Private view Thursday 1 November, 6 - 8 pm.

 

Gardaia, Bobigny, Melila, Nanterre, Paris. Autant de lieux qui se bousculent dans la tête d’un migrant. Sur de grandes toiles, des noms couvrent des cartographies comme dans un cimetière. Du coté de ceux qui entendent au loin les échos du désert, les vagues de la mer nous parviennent en disant qu’il y a des visages, des corps qui seront à jamais figés sur les murs des maisons. Par absence de signes, l’on ne fera pas de deuil. De présence et d’absences, les cartographies se déploient.

 

C’est avec les noms de jeunes gens qui ont quitté leur famille pour l’aventure, c’est en ayant écouté les histoires de ses frères du « Kwatt » qui ont échoué pour la première fois à la traversée et qui s’entêtent toujours à défier les  barbelés des frontières que Jean David peaufine énergiquement des corps tendus de frustrations.
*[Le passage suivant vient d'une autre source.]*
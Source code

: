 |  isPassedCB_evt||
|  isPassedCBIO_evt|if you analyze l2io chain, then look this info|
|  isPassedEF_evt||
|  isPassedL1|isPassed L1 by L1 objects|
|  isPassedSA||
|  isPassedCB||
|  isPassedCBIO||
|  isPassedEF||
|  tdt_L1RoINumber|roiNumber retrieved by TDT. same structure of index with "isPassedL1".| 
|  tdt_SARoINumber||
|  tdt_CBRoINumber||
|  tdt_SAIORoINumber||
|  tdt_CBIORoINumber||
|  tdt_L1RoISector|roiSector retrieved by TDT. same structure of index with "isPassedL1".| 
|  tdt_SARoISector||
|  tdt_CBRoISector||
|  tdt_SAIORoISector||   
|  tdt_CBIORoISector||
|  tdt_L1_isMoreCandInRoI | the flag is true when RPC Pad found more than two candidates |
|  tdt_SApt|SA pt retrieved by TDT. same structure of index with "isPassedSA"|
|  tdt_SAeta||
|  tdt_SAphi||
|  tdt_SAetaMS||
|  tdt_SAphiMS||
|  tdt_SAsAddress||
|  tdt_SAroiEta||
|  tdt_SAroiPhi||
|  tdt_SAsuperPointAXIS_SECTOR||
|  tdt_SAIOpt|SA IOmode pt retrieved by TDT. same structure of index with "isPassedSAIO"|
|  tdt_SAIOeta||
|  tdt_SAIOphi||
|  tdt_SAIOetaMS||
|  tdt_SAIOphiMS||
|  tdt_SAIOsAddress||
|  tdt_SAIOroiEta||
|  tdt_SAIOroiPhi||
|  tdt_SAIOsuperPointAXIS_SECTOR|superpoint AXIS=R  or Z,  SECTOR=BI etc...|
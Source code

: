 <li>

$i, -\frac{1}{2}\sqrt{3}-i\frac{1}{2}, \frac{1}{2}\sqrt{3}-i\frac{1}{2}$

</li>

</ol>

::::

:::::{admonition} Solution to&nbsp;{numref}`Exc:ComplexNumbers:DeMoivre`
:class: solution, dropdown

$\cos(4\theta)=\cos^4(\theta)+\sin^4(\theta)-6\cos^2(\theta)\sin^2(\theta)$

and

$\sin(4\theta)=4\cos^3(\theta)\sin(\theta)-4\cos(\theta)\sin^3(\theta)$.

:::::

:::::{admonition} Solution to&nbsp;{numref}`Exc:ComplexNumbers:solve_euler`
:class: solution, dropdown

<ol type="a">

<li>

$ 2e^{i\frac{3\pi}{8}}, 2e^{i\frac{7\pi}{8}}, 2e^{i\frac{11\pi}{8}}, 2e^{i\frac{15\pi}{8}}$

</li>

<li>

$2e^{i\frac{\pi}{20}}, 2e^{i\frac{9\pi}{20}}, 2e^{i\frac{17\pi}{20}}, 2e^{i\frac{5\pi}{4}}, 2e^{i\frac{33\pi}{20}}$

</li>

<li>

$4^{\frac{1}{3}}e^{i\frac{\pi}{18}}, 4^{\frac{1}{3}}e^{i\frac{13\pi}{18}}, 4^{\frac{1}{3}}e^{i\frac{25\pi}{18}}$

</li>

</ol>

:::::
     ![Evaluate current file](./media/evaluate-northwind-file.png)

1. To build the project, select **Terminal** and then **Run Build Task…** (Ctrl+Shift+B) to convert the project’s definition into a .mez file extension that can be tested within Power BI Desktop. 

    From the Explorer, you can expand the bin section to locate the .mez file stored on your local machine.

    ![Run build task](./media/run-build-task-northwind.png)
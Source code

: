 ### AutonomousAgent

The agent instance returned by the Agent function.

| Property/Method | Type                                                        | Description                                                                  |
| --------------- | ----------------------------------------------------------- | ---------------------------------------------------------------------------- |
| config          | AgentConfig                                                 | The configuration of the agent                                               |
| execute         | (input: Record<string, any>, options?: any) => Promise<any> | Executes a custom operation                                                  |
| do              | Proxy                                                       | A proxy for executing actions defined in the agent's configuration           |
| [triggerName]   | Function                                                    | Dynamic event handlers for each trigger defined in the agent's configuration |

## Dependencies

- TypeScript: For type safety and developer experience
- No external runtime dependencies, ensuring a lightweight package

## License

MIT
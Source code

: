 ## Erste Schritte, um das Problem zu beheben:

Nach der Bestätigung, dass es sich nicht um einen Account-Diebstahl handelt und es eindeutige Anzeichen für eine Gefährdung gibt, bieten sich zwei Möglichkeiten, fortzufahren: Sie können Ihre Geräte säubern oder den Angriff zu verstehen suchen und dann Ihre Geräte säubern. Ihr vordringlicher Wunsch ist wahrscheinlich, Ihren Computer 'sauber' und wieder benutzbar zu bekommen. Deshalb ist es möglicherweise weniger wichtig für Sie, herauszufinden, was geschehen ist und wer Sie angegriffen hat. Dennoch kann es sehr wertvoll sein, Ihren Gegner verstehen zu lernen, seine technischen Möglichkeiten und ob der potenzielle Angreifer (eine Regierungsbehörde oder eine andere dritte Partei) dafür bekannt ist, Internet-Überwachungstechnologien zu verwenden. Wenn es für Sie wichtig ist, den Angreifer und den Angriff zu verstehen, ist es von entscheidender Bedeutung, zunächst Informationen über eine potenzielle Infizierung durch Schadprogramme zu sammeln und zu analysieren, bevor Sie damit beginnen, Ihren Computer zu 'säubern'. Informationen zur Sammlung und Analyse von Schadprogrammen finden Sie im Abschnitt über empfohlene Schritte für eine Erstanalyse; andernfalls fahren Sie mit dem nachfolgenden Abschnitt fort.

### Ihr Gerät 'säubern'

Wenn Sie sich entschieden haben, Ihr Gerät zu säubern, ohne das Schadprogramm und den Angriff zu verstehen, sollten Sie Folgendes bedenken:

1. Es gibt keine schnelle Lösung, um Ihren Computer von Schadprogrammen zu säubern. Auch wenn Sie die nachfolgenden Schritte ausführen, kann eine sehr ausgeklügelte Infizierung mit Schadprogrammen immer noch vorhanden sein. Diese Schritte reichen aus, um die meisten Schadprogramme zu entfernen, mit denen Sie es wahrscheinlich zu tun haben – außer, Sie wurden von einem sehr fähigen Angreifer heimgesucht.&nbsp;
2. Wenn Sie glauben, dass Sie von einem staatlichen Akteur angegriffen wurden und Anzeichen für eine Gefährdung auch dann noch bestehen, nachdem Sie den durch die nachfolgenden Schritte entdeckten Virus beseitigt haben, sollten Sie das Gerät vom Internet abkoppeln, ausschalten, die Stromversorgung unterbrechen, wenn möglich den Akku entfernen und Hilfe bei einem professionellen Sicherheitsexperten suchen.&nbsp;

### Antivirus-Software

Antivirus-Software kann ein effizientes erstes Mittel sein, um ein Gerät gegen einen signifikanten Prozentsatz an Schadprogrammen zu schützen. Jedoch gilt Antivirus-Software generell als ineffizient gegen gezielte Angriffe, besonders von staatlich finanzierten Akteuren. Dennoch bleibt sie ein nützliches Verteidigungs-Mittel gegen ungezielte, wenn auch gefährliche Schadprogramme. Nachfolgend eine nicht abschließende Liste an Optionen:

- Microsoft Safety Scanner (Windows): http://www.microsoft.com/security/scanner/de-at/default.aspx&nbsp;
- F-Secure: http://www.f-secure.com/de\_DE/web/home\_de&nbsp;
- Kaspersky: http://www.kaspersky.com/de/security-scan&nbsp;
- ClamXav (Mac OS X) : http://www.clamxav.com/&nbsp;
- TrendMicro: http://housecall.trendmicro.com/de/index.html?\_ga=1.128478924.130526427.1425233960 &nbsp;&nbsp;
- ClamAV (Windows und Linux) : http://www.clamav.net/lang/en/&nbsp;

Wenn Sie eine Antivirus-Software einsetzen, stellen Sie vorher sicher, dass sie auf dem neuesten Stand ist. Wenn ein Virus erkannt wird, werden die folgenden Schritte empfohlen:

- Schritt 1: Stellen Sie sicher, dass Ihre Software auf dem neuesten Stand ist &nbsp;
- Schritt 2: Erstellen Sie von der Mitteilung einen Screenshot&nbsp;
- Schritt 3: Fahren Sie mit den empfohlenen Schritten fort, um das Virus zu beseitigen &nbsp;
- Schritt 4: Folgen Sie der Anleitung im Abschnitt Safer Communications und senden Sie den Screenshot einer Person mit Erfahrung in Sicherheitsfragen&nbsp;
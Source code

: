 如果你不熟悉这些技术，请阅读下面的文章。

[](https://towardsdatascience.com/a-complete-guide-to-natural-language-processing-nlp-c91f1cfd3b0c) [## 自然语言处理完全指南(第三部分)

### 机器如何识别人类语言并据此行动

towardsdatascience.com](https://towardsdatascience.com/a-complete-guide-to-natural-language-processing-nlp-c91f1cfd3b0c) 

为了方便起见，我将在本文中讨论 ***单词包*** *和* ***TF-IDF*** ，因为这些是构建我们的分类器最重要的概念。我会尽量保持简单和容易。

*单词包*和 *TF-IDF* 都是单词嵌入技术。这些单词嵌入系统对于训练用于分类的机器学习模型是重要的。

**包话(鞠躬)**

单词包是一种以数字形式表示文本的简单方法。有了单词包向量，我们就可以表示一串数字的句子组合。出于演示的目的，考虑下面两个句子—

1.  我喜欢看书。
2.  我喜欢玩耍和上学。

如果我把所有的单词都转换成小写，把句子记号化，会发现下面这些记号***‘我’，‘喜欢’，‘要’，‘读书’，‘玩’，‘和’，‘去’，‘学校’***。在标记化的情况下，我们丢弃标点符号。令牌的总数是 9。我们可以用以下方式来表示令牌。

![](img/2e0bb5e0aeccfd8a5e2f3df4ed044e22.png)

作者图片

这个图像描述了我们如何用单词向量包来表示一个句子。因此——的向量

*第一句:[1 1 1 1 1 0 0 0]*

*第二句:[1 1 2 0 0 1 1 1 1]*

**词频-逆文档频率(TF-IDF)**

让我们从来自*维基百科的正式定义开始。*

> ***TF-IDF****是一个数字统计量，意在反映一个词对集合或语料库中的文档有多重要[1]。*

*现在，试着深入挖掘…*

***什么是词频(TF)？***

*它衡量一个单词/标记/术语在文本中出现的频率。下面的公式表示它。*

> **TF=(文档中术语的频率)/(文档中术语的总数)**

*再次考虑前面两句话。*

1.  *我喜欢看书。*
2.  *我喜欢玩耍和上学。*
Les regards de ces jeunes qu’il nous montre ont des voix :    

 

                   «  De la ou t’es, reçois dans tes yeux

                       Ma soif profonde soif

                       Je creuse mes désirs déçus

                       Et mon ombre croise parfois

                        La tienne »

 

Au-delà des noms de villes parcoures par les migrants, Jean David Nkot sort les corps de l’ombre de leurs paroles blessées pour faire que l’acte même de peindre exprime la manière de prendre à bras le corps la chair souffrante du monde, de coller nos regards sur les muscles, sur les positions de bras lourds, sur des lèvres ouvertes à graver d’autres horizons, de nous introduire dans les tentations des espaces de survie.